Depuis mercredi, le ministre italien de l’Intérieur, Matteo Salvini, réclamait à hauts cris son arrestation (...)
Les insultes sont également nombreuses sur les réseaux sociaux, mais pas autant que les messages de soutien.
Réactions
"Nous sommes fiers de notre capitaine", a écrit sur les réseaux sociaux le président de l’ONG allemande, Johannes Bayer. "Elle a exactement fait ce qu’il fallait, elle a insisté sur le droit de la mer et a mis les gens en sécurité."
"Les raisons humanitaires ne peuvent pas justifier des actes inadmissibles de violence envers ceux qui portent l’uniforme en mer pour la sécurité de tous", a commenté dans les médias le procureur d’Agrigente (Sicile), dont dépend Lampedusa, Luigi Patronaggio.

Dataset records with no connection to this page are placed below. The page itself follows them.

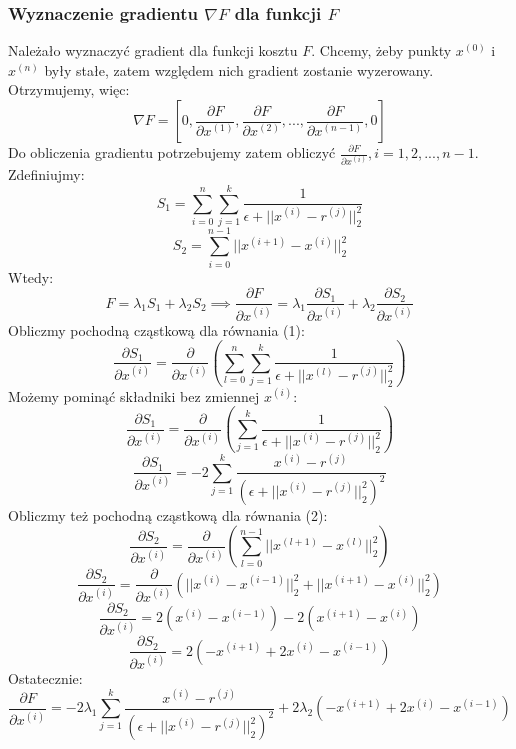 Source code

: \documentclass{article}
\begin{document}
\subsubsection{Wyznaczenie gradientu $\nabla F$ dla funkcji $F$}
Należało wyznaczyć gradient dla funkcji kosztu $F$. Chcemy, żeby punkty $x^{(0)}$ i $x^{(n)}$ były stałe, zatem względem nich gradient zostanie wyzerowany. Otrzymujemy, więc:
$$\nabla F = [0, \frac{\partial F}{\partial x^{(1)}}, \frac{\partial F}{\partial x^{(2)}}, ..., \frac{\partial F}{\partial x^{(n-1)}}, 0]$$
Do obliczenia gradientu potrzebujemy zatem obliczyć $\frac{\partial F}{\partial x^{(i)}}, i=1,2,...,n-1$. Zdefiniujmy:
\begin{equation}
    S_1 = \sum_{i=0}^n\sum_{j=1}^k\frac{1}{\epsilon+||x^{(i)}-r^{(j)}||^2_2}
\end{equation}
\begin{equation}
    S_2 = \sum_{i=0}^{n-1}||x^{(i+1)}-x^{(i)}||^2_2
\end{equation}
Wtedy:
$$F = \lambda_1S_1 + \lambda_2S_2 \implies \frac{\partial F}{\partial x^{(i)}} = \lambda_1\frac{\partial S_1}{\partial x^{(i)}} + \lambda_2\frac{\partial S_2}{\partial x^{(i)}}$$
Obliczmy pochodną cząstkową dla równania (1):
$$\frac{\partial S_1}{\partial x^{(i)}} = \frac{\partial}{\partial x^{(i)}}(\sum_{l=0}^n\sum_{j=1}^k\frac{1}{\epsilon+||x^{(l)}-r^{(j)}||^2_2})$$
Możemy pominąć składniki bez zmiennej $x^{(i)}$:
$$\frac{\partial S_1}{\partial x^{(i)}} = \frac{\partial}{\partial x^{(i)}}(\sum_{j=1}^k\frac{1}{\epsilon+||x^{(i)}-r^{(j)}||^2_2})$$
$$\frac{\partial S_1}{\partial x^{(i)}} = -2\sum_{j=1}^k\frac{x^{(i)}-r^{(j)}}{(\epsilon+||x^{(i)}-r^{(j)}||^2_2)^2}$$
Obliczmy też pochodną cząstkową dla równania (2):
$$\frac{\partial S_2}{\partial x^{(i)}} = \frac{\partial}{\partial x^{(i)}}(\sum_{l=0}^{n-1}||x^{(l+1)}-x^{(l)}||^2_2)$$
$$\frac{\partial S_2}{\partial x^{(i)}} = \frac{\partial}{\partial x^{(i)}}(||x^{(i)}-x^{(i-1)}||^2_2 + ||x^{(i+1)}-x^{(i)}||^2_2)$$
$$\frac{\partial S_2}{\partial x^{(i)}} = 2(x^{(i)}-x^{(i-1)}) - 2(x^{(i+1)}-x^{(i)})$$
$$\frac{\partial S_2}{\partial x^{(i)}} = 2(-x^{(i+1)}+2x^{(i)}-x^{(i-1)})$$
Ostatecznie:
$$\frac{\partial F}{\partial x^{(i)}} = -2\lambda_1\sum_{j=1}^k\frac{x^{(i)}-r^{(j)}}{(\epsilon+||x^{(i)}-r^{(j)}||^2_2)^2} + 2\lambda_2(-x^{(i+1)}+2x^{(i)}-x^{(i-1)})$$
\end{document}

En Allemagne, Heinrich Bedford-Strohm, chef de l’Église protestante, donateur de l’ONG Sea-Watch, a dénoncé l’arrestation comme "une honte pour l’Europe", tandis que le chef des Verts, Robert Habeck, assurant que le vrai "scandale" était les noyades en Méditerranée et l’absence d’alternative pour les migrants.
Le ministre allemand des Affaires étrangères, Heiko Maas, a demandé ce samedi après-midi une "clarification rapide" des accusations pesant contre Carola Rackete.
Le ministre luxembourgeois des Affaires étrangères, Jean Asselborn, a appelé ce samedi à la libération de Mme Rackete : "Sauver des vies humaines est un devoir et ne saurait jamais être un délit ou un crime". (...)
sur Twitter : ERIC FASSIN, sociologue
Carola Rackete, capitaine du #SeaWatch3, est l’honneur de l’Europe, et @matteosalvinimi entraîne toute l’Europe dans le déshonneur. Si respecter le droit de la mer et les droits des gens est condamné, il nous faudra bien choisir la désobéissance civile, au nom des droits humains. (...)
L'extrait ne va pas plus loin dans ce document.